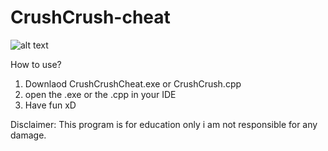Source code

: # CrushCrush-cheat

![alt text](https://i.ibb.co/3mt3vPT/WM-Screenshots-20220105201445.png)

How to use?
1. Downlaod CrushCrushCheat.exe or CrushCrush.cpp
2. open the .exe or the .cpp in your IDE
3. Have fun xD

Disclaimer: This program is for education only i am not responsible for any damage.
......
Assignment => Each line of the data is to be duplicated exactly; pictures stay out of the copy.

Your solution =>
Source code

: # CrushCrush-cheat

![alt text](https://i.ibb.co/3mt3vPT/WM-Screenshots-20220105201445.png)

How to use?
1. Downlaod CrushCrushCheat.exe or CrushCrush.cpp
2. open the .exe or the .cpp in your IDE
3. Have fun xD

Disclaimer: This program is for education only i am not responsible for any damage.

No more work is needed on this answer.